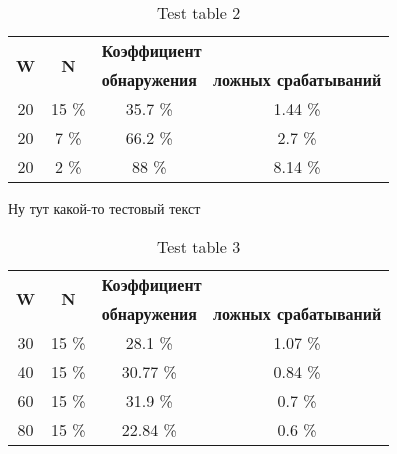 \documentclass[12pt,a4paper]{article}
\begin{document}
\begin{table}
	\caption{Test table 2}
	\label{table:fix_width}
	\begin{center}
		\begin{tabular}{|c|c|c|c|}
		\hline

		\hline
		\multirow{2}{*}{\textbf{W}} & \multirow{2}{*}{\textbf{N}} & \multicolumn{2}{|l|}{\textbf{\hspace{45pt}Коэффициент}} \\
		& & \multicolumn{1}{|c|}{\textbf{обнаружения}} & \multicolumn{1}{|c|}{\textbf{ложных срабатываний}} \\
		\hline 20 & 15 \% & 35.7 \% & 1.44 \% \\
		\hline 20 & 7 \% & 66.2 \% & 2.7 \% \\
		\hline 20 & 2 \% & 88 \% & 8.14 \% \\
		\hline

		\hline
		\end{tabular}
	\end{center}
\end{table}

Ну тут какой-то тестовый текст

\begin{table}
	\caption{Test table 3}
	\label{table:fix_n}
	\begin{center}
		\begin{tabular}{|c|c|c|c|}
		\hline

		\hline
		\multirow{2}{*}{\textbf{W}} & \multirow{2}{*}{\textbf{N}} & \multicolumn{2}{|l|}{\textbf{\hspace{45pt}Коэффициент}} \\
		& & \multicolumn{1}{|c|}{\textbf{обнаружения}} & \multicolumn{1}{|c|}{\textbf{ложных срабатываний}} \\
		\hline 30 & 15 \% & 28.1  \% & 1.07 \% \\
		\hline 40 & 15 \% & 30.77 \% & 0.84 \% \\
		\hline 60 & 15 \% & 31.9  \% & 0.7  \% \\
		\hline 80 & 15 \% & 22.84 \% & 0.6  \% \\
		\hline

		\hline
		\end{tabular}
	\end{center}
\end{table}
\end{document}
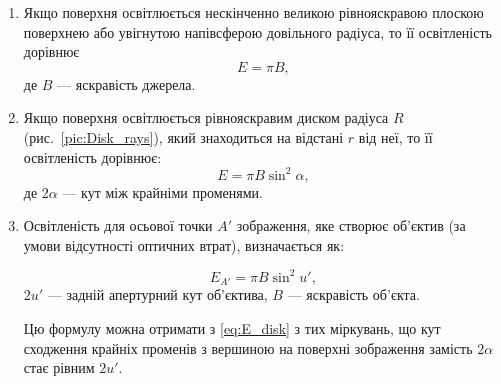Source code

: \begin{enumerate}[label*={\textcolor{themecolordark}{\ding{90}}}]

	\item Якщо поверхня освітлюється нескінченно великою рівнояскравою
	      плоскою поверхнею або увігнутою напівсферою довільного радіуса, то її освітленість дорівнює
	      \begin{equation}\label{eq:E_inf_plane}
		      E = \pi B,
	      \end{equation}
	      де $B$ --- яскравість джерела.

	\item Якщо поверхня освітлюється  рівнояскравим диском радіуса $R$ (рис.~\ref{pic:Disk_rays}), який
	      знаходиться на відстані $r$ від неї, то її освітленість дорівнює:
	      \begin{equation}\label{eq:E_disk}
		      E = \pi B \sin^2\alpha,
	      \end{equation}
	      де $2\alpha$ --- кут між крайніми променями.

	      \begin{center}%
		      
		      \label{pic:Disk_rays}
	      \end{center}


	\item Освітленість для осьової точки $A'$ зображення, яке створює об’єктив (за умови відсутності оптичних втрат), визначається як:

	      \begin{equation}\label{eq:E_objective}
		      E_{A'} = \pi B \sin^2u',
	      \end{equation}
	      $2u'$ --- задній апертурний кут об’єктива, $B$ --- яскравість об’єкта.

	      Цю формулу можна отримати з \eqref{eq:E_disk} з тих міркувань, що кут сходження крайніх променів з вершиною на поверхні  зображення замість $2\alpha$ стає рівним $2u'$.

	      \begin{center}%
		      
		      \label{pic:Disk_rays}
	      \end{center}


\end{enumerate}
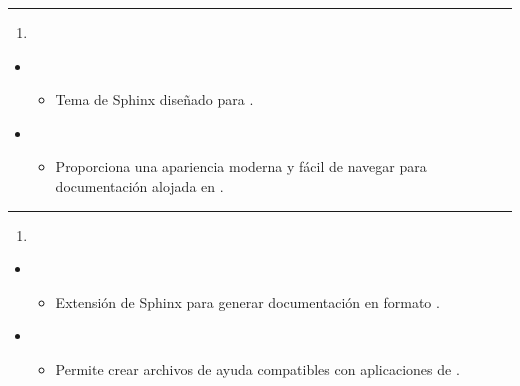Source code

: \documentclass[a4paper,10pt,oneside,spanish,openany]{sphinxmanual}
\begin{document}
\bigskip\hrule\bigskip

\begin{enumerate}
%
\setcounter{enumi}{30}
\item {} 
\sphinxAtStartPar
{}

\end{enumerate}
\begin{itemize}
\item {} 
\sphinxAtStartPar
{}
\begin{itemize}
\item {} 
\sphinxAtStartPar
Tema de Sphinx diseñado para .

\end{itemize}

\item {} 
\sphinxAtStartPar
{}
\begin{itemize}
\item {} 
\sphinxAtStartPar
Proporciona una apariencia moderna y fácil de navegar para documentación alojada en .

\end{itemize}

\end{itemize}


\bigskip\hrule\bigskip

\begin{enumerate}
%
\setcounter{enumi}{31}
\item {} 
\sphinxAtStartPar
{}

\end{enumerate}
\begin{itemize}
\item {} 
\sphinxAtStartPar
{}
\begin{itemize}
\item {} 
\sphinxAtStartPar
Extensión de Sphinx para generar documentación en formato .

\end{itemize}

\item {} 
\sphinxAtStartPar
{}
\begin{itemize}
\item {} 
\sphinxAtStartPar
Permite crear archivos de ayuda compatibles con aplicaciones de .

\end{itemize}

\end{itemize}
\end{document}

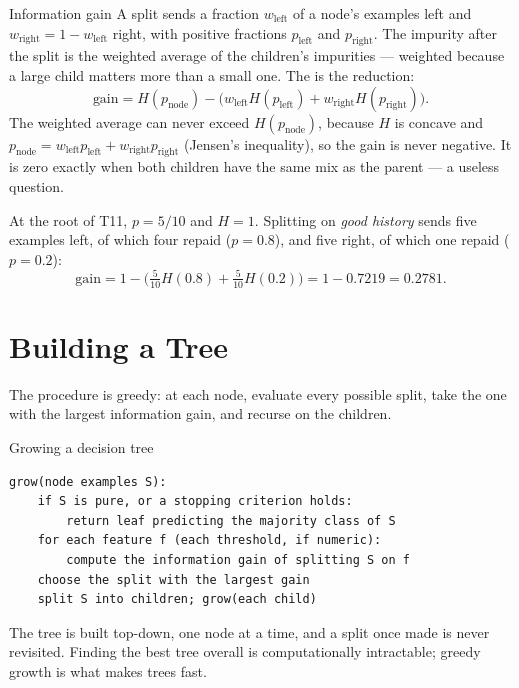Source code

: \begin{derivation}{Information gain}
A split sends a fraction $w_{\text{left}}$ of a node's examples left and
$w_{\text{right}} = 1 - w_{\text{left}}$ right, with positive fractions
$p_{\text{left}}$ and $p_{\text{right}}$. The impurity after the split is the
weighted average of the children's impurities --- weighted because a large child
matters more than a small one. The  is the reduction:
\[
  \text{gain} = H(p_{\text{node}})
    - \bigl(w_{\text{left}}H(p_{\text{left}}) + w_{\text{right}}H(p_{\text{right}})\bigr) .
\]
The weighted average can never exceed $H(p_{\text{node}})$, because $H$ is
concave and $p_{\text{node}} = w_{\text{left}}p_{\text{left}} +
w_{\text{right}}p_{\text{right}}$ (Jensen's inequality), so the gain is never
negative. It is zero exactly when both children have the same mix as the parent
--- a useless question.

At the root of T11, $p = 5/10$ and $H = 1$. Splitting on \emph{good history}
sends five examples left, of which four repaid ($p = 0.8$), and five right, of
which one repaid ($p = 0.2$):
\[
  \text{gain} = 1 - \bigl(\tfrac{5}{10}H(0.8) + \tfrac{5}{10}H(0.2)\bigr)
              = 1 - 0.7219 = 0.2781 .
\]
\end{derivation}

\section{Building a Tree}
\label{sec:build-tree}

The procedure is greedy: at each node, evaluate every possible split, take the
one with the largest information gain, and recurse on the children.

\begin{algorithmbox}{Growing a decision tree}
\begin{lstlisting}[style=pseudocode]
grow(node examples S):
    if S is pure, or a stopping criterion holds:
        return leaf predicting the majority class of S
    for each feature f (each threshold, if numeric):
        compute the information gain of splitting S on f
    choose the split with the largest gain
    split S into children; grow(each child)
\end{lstlisting}
The tree is built top-down, one node at a time, and a split once made is never
revisited. Finding the best tree overall is computationally intractable; greedy
growth is what makes trees fast.
\end{algorithmbox}

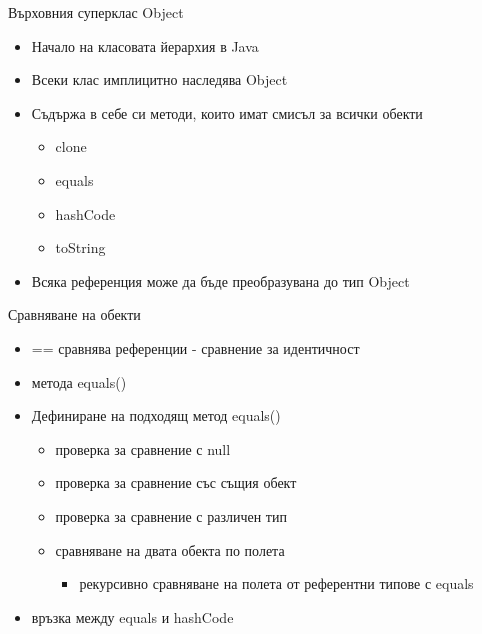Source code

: \documentclass{beamer}
\begin{document}
\begin{frame}{Върховния суперклас Object}
  \transdissolve
  \begin{itemize}
  \item Начало на класовата йерархия в Java
  \item Всеки клас имплицитно наследява Object
  \item Съдържа в себе си методи, които имат смисъл за всички обекти
    \begin{itemize}
      \item clone
      \item equals
      \item hashCode
      \item toString
    \end{itemize}
  \item Всяка референция може да бъде преобразувана до тип Object
  \end{itemize}
\end{frame}

\begin{frame}{Сравняване на обекти}
  \transdissolve
  \begin{itemize}
  \item == сравнява референции - сравнение за идентичност
  \item метода equals()
  \item Дефиниране на подходящ метод equals()
    \begin{itemize}
      \item проверка за сравнение с null
      \item проверка за сравнение със същия обект
      \item проверка за сравнение с различен тип
      \item сравняване на двата обекта по полета
      \begin{itemize}
        \item рекурсивно сравняване на полета от референтни типове с equals
      \end{itemize}

    \end{itemize}

  \item връзка между equals и hashCode
  \end{itemize}
\end{frame}
\end{document}
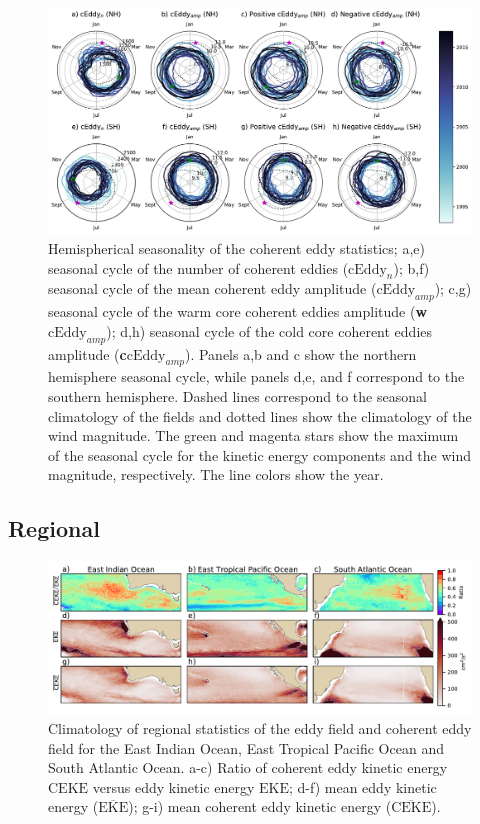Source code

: \documentclass[draft,linenumbers]{agujournal2019}
\newcommand{\MEKE}{\overline{\textrm{EKE}}}
\newcommand{\EKE}{\textrm{EKE}}
\newcommand{\MCEKE}{\overline{\textrm{CEKE}}}
\newcommand{\CEKE}{\textrm{CEKE}}
\newcommand{\cEddy}{\textrm{cEddy}}
\begin{document}
	\begin{figure}
	    \centering
	    \includegraphics[width=1\textwidth]{figures/All_polar_plots_eddy_stats_polarity.pdf}
	    \caption{Hemispherical seasonality of the coherent eddy statistics;
		a,e) seasonal cycle of the number of coherent eddies ($\cEddy_n$); b,f) seasonal cycle of the mean coherent eddy amplitude ($\cEddy_{amp}$); c,g) seasonal cycle of the warm core coherent eddies amplitude (\textbf{w$\cEddy_{amp}$}); d,h) seasonal cycle of the cold core coherent eddies amplitude (\textbf{c$\cEddy_{amp}$}). Panels a,b and c show the northern hemisphere seasonal cycle, while panels d,e, and f correspond to the southern hemisphere. Dashed lines correspond to the seasonal climatology of the fields and dotted lines show the climatology of the wind magnitude. The green and magenta stars show the maximum of the seasonal cycle for the kinetic energy components and the wind magnitude, respectively. The line colors show the year.}
	    \label{fig:eddy_stats_polar}
	\end{figure}


	\subsection{Regional}
	
	\begin{figure}
	    \centering
	    \includegraphics[width=1\textwidth]{figures/regional_eke_ceke_stats_no_stats.pdf}
	    \caption{Climatology of regional statistics of the eddy field and coherent eddy field for the East Indian Ocean, East Tropical Pacific Ocean and South Atlantic Ocean. a-c) Ratio of coherent eddy kinetic energy $\CEKE$ versus eddy kinetic energy $\EKE$; d-f)  mean eddy kinetic energy ($\MEKE$); g-i) mean coherent eddy kinetic energy ($\MCEKE$).}
	    \label{fig:regional_energy_ratios}
	\end{figure}
\end{document}
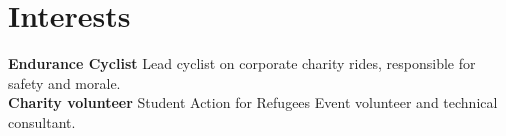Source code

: \documentclass[11pt]{article}
\begin{document}
\section*{Interests}

\textbf{Endurance Cyclist} Lead cyclist on corporate charity rides, responsible for safety and morale.\\
\noindent \textbf{Charity volunteer} Student Action for Refugees Event volunteer and technical consultant.

\end{document}

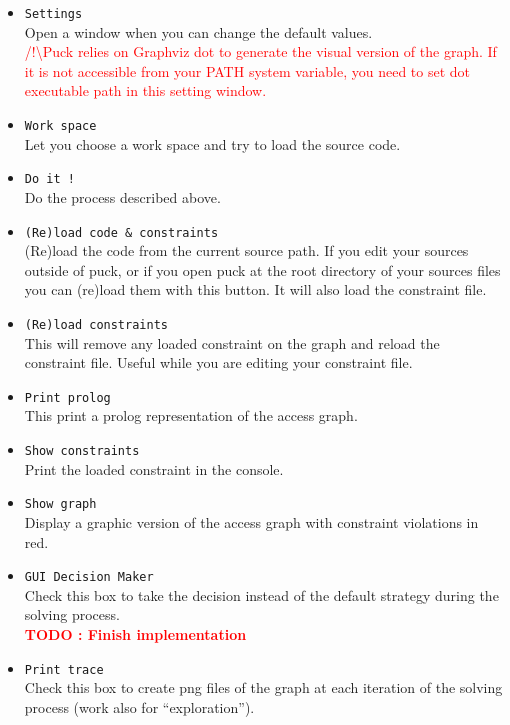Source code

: \documentclass[]{article}
\newcommand{\todo}[1]{\textcolor{red}{\textbf{TODO : #1}}}
\newcommand{\important}[1]{\textcolor{red}{/!\textbackslash #1}}
\begin{document}
\begin{itemize}
	\item \verb|Settings|\\
	Open a window when you can change the default values.\\
	\important{Puck relies on Graphviz dot\cite{graphviz} to generate the visual version of the graph. If it is not accessible from your PATH system variable, you need to set dot executable path in this setting window.}
	
	\item \verb|Work space|\\
	Let you choose a work space and try to load the source code.
	
	\item \verb|Do it !|\\
	Do the process described above.
	
	\item \verb|(Re)load code & constraints|\\
	(Re)load the code from the current source path. If you edit your sources outside of puck, or if you open puck at the root directory of your sources files you can (re)load them with this button. It will also load the constraint file.
	
	\item \verb|(Re)load constraints|\\
	This will remove any loaded constraint on the graph and reload the constraint file. Useful while you are editing your constraint file.
	
	\item \verb|Print prolog|\\
	This print a prolog representation of the access graph.
	
	\item \verb|Show constraints|\\
	Print the loaded constraint in the console.
	
	\item \verb|Show graph|\\
	Display a graphic version of the access graph with constraint violations in red.
	
	\item \verb|GUI Decision Maker|\\
	Check this box to take the decision instead of the default strategy during the solving process.\\
	\todo{Finish implementation}
	
	\item \verb|Print trace|\\
	Check this box to create png files of the graph at each iteration of the solving process (work also for ``exploration'').
	

\end{itemize}
\end{document}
____
What is needed ->
Only lines holding the word "largest" belong in the answer; copy all of them from the records.

Exercise output ->
one with the largest information gain, and recurse on the children.
    choose the split with the largest gain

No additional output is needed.